Je compris : je pouvais me joindre aux légions de misérables qui s’agglutinaient sur l’esplanade. Combien de ces malheureux avaient-ils sollicité une faveur spéciale du prince et attendaient-ils depuis des mois — ou des années — d’être convoqués, dormant sur le pavé, mendiant quelques croûtons et se nourrissant d’un vain espoir ?

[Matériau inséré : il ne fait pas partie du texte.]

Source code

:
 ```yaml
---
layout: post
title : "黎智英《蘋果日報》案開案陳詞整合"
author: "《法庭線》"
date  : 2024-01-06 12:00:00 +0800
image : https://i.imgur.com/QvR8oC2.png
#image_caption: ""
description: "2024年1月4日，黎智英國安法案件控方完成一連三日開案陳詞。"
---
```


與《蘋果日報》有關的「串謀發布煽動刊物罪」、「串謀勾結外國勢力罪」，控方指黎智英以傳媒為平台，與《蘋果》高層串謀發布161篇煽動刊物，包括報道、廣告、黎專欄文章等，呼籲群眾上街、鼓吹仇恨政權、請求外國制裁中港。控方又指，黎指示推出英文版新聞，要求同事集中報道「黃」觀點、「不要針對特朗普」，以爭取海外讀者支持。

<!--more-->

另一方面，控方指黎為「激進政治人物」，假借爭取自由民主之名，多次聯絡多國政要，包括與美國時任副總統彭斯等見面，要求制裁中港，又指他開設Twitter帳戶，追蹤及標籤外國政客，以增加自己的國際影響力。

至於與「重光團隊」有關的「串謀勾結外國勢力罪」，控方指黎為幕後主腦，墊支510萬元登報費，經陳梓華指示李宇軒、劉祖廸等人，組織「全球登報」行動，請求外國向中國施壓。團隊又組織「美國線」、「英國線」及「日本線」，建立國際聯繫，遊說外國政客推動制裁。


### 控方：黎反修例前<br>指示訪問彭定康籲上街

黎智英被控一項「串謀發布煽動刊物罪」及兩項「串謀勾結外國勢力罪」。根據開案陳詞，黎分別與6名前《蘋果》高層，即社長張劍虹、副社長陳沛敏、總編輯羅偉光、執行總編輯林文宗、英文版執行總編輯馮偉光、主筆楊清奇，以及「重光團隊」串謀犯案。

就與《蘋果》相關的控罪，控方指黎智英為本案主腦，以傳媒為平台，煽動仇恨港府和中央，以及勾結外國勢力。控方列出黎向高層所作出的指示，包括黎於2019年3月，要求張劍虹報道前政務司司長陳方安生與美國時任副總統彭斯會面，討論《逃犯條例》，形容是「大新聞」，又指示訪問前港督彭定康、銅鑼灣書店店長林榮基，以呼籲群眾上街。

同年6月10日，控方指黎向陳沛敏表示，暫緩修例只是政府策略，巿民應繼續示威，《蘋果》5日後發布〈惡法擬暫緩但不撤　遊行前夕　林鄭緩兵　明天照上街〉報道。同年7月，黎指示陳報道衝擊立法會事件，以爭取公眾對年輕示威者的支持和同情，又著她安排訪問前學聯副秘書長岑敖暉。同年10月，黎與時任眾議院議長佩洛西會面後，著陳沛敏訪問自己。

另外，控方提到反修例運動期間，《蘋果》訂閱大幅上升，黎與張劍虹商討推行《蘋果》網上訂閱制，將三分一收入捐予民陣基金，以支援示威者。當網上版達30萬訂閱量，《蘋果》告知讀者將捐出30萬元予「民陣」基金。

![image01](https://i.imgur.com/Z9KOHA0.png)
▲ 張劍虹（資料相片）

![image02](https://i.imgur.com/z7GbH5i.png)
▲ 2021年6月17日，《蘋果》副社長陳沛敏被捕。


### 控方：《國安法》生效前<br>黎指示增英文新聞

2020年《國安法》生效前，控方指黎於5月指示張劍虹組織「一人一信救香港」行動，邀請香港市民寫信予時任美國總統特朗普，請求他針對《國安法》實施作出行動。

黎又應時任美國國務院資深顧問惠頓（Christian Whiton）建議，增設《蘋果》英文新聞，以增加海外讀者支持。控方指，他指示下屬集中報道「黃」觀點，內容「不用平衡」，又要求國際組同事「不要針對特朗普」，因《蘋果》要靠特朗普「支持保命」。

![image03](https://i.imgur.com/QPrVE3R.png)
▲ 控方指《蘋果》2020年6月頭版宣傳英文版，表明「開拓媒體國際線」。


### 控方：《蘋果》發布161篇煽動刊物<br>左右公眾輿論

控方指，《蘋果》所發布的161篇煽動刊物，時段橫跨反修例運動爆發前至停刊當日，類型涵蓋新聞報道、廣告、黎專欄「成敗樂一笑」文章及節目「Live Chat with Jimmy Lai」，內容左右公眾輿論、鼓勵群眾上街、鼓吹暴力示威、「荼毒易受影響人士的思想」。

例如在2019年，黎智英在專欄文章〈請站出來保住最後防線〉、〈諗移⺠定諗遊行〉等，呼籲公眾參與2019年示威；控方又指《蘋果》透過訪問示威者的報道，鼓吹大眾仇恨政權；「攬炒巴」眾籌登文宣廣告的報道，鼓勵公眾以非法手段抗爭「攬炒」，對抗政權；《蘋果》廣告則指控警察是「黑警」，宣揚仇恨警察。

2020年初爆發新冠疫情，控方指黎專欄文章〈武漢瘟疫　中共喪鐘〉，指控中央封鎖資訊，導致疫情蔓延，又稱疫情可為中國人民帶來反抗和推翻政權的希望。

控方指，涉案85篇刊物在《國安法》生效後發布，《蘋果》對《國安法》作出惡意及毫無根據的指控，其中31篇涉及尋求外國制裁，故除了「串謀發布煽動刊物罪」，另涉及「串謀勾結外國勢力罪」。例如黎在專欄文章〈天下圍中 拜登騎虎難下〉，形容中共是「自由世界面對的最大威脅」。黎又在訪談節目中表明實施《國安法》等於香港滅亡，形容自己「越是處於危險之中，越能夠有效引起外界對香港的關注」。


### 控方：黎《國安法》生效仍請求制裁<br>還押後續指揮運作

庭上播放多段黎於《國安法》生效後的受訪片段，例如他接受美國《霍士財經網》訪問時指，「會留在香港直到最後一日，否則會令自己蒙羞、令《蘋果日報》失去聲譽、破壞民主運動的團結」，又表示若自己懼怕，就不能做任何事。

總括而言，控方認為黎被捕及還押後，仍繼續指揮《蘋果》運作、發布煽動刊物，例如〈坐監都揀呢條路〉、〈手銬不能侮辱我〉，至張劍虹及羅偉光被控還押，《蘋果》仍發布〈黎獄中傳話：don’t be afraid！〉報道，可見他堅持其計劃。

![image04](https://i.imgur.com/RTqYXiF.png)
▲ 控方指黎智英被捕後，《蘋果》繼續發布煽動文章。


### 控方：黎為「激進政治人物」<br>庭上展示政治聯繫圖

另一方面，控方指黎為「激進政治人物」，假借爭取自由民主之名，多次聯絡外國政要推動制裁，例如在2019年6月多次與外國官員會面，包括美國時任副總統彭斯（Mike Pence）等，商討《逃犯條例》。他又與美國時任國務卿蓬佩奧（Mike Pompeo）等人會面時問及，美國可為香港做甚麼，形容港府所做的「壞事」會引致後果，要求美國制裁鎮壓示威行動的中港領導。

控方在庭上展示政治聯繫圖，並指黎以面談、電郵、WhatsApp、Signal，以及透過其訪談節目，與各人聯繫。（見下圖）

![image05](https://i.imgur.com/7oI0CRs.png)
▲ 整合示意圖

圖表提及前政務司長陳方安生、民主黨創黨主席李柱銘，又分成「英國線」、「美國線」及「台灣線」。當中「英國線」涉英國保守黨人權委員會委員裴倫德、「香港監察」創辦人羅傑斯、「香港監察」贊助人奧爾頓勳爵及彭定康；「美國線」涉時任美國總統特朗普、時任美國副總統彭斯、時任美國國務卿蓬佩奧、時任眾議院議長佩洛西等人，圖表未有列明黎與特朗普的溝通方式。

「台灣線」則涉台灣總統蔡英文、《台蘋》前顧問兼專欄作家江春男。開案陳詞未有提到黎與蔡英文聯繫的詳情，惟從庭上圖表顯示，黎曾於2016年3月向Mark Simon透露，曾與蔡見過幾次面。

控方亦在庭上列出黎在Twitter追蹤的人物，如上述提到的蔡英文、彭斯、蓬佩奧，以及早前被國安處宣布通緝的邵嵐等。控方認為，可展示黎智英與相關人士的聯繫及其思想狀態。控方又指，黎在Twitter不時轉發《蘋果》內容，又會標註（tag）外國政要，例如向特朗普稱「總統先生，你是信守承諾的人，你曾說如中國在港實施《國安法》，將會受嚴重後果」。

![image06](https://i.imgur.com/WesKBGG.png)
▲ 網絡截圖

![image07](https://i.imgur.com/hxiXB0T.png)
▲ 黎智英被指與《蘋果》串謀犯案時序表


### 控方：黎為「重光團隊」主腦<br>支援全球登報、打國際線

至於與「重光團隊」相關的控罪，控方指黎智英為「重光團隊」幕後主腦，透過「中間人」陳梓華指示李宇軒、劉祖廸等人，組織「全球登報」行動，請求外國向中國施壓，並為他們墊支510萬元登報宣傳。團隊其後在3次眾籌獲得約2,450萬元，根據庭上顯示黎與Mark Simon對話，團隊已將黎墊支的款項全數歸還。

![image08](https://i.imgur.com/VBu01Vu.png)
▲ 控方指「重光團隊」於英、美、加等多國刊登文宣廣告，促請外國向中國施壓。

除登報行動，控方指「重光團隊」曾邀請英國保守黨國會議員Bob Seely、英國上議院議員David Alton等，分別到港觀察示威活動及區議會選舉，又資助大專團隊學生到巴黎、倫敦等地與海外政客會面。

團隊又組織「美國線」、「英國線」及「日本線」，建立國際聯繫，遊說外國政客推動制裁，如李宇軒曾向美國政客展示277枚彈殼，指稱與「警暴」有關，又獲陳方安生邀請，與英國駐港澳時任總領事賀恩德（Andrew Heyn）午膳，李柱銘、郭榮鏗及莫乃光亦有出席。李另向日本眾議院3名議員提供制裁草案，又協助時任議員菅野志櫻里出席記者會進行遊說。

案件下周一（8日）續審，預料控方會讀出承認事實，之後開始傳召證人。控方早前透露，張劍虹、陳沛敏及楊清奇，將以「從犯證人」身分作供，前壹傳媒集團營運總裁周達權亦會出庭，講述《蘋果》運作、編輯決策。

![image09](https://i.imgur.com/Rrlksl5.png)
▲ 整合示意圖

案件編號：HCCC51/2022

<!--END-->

Mais j’avais exploré toutes les voies possibles. Je retournai auprès de Gormon et d’Avluela, leur expliquai la situation et leur proposai de nous mettre sans plus de retard à la recherche d’une solution quelconque. Gormon serait accueilli dans n’importe laquelle des sordides auberges publiques ouvertes aux hors-confrérie comme lui. Avluela trouverait probablement un gîte à la loge de sa confrérie. Moi seul serais obligé de dormir dans la rue — et ce ne serait pas la première fois. Mais j’espérais que nous ne serions pas forcés de nous séparer. Si étrange que cela soit de la part d’un Guetteur, j’avais fini par considérer que nous formions tous les trois une sorte de famille.

Comme nous nous dirigions vers la sortie, ma montre me chuchota que l’heure de la Vigile était venue. Il me fallait — c’était mon devoir et mon privilège — exécuter ma veille où que je fusse et quelles que soient les circonstances lorsque c’était l’heure. Je m’arrêtai donc, ouvris ma carriole et activai mes instruments tandis que Gormon et Avluela s’immobilisaient à côté de moi. Ceux qui entraient dans le palais ou qui en sortaient souriaient en me voyant faire quand ils ne se moquaient pas ouvertement de moi. La Vigile n’avait pas très bonne presse car nous veillions depuis bien longtemps et jamais l’ennemi annoncé ne s’était manifesté. Cependant, chacun a son devoir à accomplir, même si cela paraît cocasse aux yeux d’autrui. Ce qui n’est pour l’un qu’un rite sans substance est pour l’autre l’œuvre de toute sa vie.